I didn't buy into the autonomous education/living at all when we first deregistered the children from school either.
But 'school at home' didn't suit my children at all, so we became autonomous by default....and were astounded by how well it work.
Once we set off on that path the children didn't choose to do any formal work at all, until they chose to go off to college or to do an OU course.

It's not neglectful of their education, it's following their interests and facilitating them-so the child interested in mechanics, would probably always have had those interests, and we'd have helped him follow them...including maths puzzles and building models etc to his hearts content...and moving on and forward as he wanted to.

Mine all got to Uni level, one at the same age as her schooled peers and the other two a little later as it suited them to have life experience first-one of them had a course that required quite a lot of maths for statistics etc. he told me just the other day, he learned most of that from playing 'Magic the Gathering'
;)

I know loads and loads of home educated young people -probably numbers into the hundreds now, who have been educated in this way-totally informally. All are doing well now. At good universities or having just graduated from good universities. My FaceBook newsfeed has been full of their graduation pics.
The rest are doing very well at college, employment or self employment- not a single NEET (Not in ducation, employment, or training) amongst them.

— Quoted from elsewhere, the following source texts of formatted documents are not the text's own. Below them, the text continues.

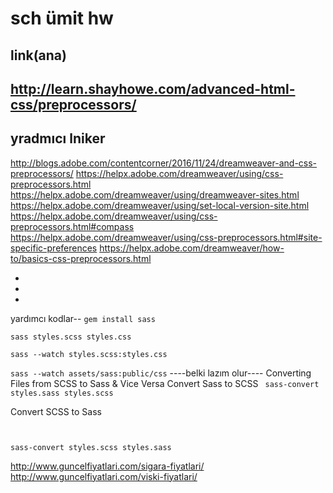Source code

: # sch ümit hw
link(ana)
-
http://learn.shayhowe.com/advanced-html-css/preprocessors/
-
yradmıcı lniker
-
 http://blogs.adobe.com/contentcorner/2016/11/24/dreamweaver-and-css-preprocessors/
 https://helpx.adobe.com/dreamweaver/using/css-preprocessors.html
 https://helpx.adobe.com/dreamweaver/using/dreamweaver-sites.html
 https://helpx.adobe.com/dreamweaver/using/set-local-version-site.html
 https://helpx.adobe.com/dreamweaver/using/css-preprocessors.html#compass
 https://helpx.adobe.com/dreamweaver/using/css-preprocessors.html#site-specific-preferences
 https://helpx.adobe.com/dreamweaver/how-to/basics-css-preprocessors.html
 
-
-
-
yardımcı kodlar--
<code>gem install sass
</code>

<code>sass styles.scss styles.css</code>

<code>sass --watch styles.scss:styles.css</code>

<code>sass --watch assets/sass:public/css</code>
----belki lazım olur----
Converting Files from SCSS to Sass & Vice Versa
Convert Sass to SCSS
<code>
sass-convert styles.sass styles.scss
</code>

Convert SCSS to Sass
<code>

sass-convert styles.scss styles.sass
</code>

http://www.guncelfiyatlari.com/sigara-fiyatlari/
http://www.guncelfiyatlari.com/viski-fiyatlari/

Astonishing that formal schooling really is not needed to be successful I know.
But it's true.

ommmward Mon 12-Aug-13 09:40:50

I taught a seminar of undergrads one year where the oldest in the group was 21, having taken two gap yahs and having an early setember birthday, and the youngest was just 17, having gone throug school a year young despite the August birthday and having gone straight up to uni. Really, this idea that a socially cohesive university cohort will be people within a year of each others ages. I've also seen mature, as in late 20's or 30's and also mature as in aged about 60, have a fab time socially at university.